What is being asked »
Nothing but the pictures may be dropped; the rest of the listing is to be written out exactly.

++++ Record extracts

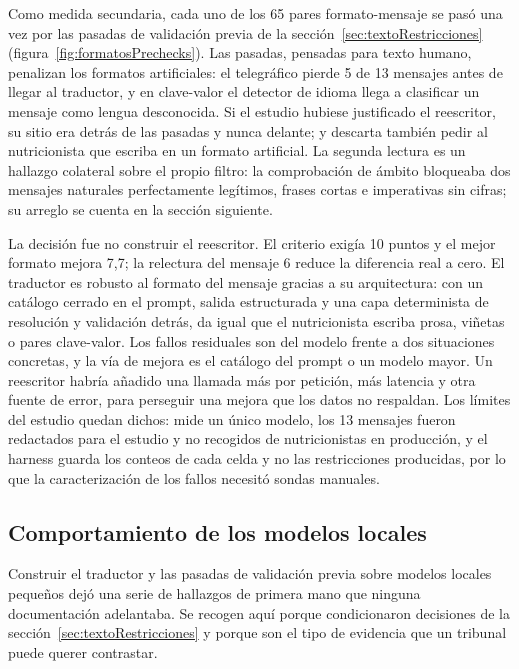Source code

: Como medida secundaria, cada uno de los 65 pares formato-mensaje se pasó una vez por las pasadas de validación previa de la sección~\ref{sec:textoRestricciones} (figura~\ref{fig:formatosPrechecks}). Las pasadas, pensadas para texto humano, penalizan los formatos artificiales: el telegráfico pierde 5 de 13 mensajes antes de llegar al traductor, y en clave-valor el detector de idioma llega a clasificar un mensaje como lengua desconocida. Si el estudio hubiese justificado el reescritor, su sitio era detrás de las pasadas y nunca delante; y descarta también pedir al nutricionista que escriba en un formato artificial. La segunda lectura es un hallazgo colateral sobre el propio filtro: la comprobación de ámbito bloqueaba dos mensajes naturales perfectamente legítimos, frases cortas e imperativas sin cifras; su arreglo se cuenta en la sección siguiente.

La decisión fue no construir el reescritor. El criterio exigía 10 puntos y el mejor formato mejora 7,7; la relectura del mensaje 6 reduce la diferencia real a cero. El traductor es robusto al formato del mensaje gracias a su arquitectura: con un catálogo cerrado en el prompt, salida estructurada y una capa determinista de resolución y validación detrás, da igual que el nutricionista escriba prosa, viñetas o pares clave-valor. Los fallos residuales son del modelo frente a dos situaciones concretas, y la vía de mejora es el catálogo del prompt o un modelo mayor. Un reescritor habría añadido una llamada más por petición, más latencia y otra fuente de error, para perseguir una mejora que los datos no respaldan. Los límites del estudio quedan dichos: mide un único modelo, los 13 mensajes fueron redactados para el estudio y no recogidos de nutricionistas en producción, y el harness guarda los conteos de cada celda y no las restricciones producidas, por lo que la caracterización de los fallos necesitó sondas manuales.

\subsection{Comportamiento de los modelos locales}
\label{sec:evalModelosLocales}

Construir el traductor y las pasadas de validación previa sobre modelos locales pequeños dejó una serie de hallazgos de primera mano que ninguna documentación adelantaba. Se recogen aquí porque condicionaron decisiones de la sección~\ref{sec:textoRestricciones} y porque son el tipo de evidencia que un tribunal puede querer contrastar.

++++++++

Answer to this exercise »
Source code

: Como medida secundaria, cada uno de los 65 pares formato-mensaje se pasó una vez por las pasadas de validación previa de la sección~\ref{sec:textoRestricciones} (figura~\ref{fig:formatosPrechecks}). Las pasadas, pensadas para texto humano, penalizan los formatos artificiales: el telegráfico pierde 5 de 13 mensajes antes de llegar al traductor, y en clave-valor el detector de idioma llega a clasificar un mensaje como lengua desconocida. Si el estudio hubiese justificado el reescritor, su sitio era detrás de las pasadas y nunca delante; y descarta también pedir al nutricionista que escriba en un formato artificial. La segunda lectura es un hallazgo colateral sobre el propio filtro: la comprobación de ámbito bloqueaba dos mensajes naturales perfectamente legítimos, frases cortas e imperativas sin cifras; su arreglo se cuenta en la sección siguiente.

La decisión fue no construir el reescritor. El criterio exigía 10 puntos y el mejor formato mejora 7,7; la relectura del mensaje 6 reduce la diferencia real a cero. El traductor es robusto al formato del mensaje gracias a su arquitectura: con un catálogo cerrado en el prompt, salida estructurada y una capa determinista de resolución y validación detrás, da igual que el nutricionista escriba prosa, viñetas o pares clave-valor. Los fallos residuales son del modelo frente a dos situaciones concretas, y la vía de mejora es el catálogo del prompt o un modelo mayor. Un reescritor habría añadido una llamada más por petición, más latencia y otra fuente de error, para perseguir una mejora que los datos no respaldan. Los límites del estudio quedan dichos: mide un único modelo, los 13 mensajes fueron redactados para el estudio y no recogidos de nutricionistas en producción, y el harness guarda los conteos de cada celda y no las restricciones producidas, por lo que la caracterización de los fallos necesitó sondas manuales.

\subsection{Comportamiento de los modelos locales}
\label{sec:evalModelosLocales}

Construir el traductor y las pasadas de validación previa sobre modelos locales pequeños dejó una serie de hallazgos de primera mano que ninguna documentación adelantaba. Se recogen aquí porque condicionaron decisiones de la sección~\ref{sec:textoRestricciones} y porque son el tipo de evidencia que un tribunal puede querer contrastar.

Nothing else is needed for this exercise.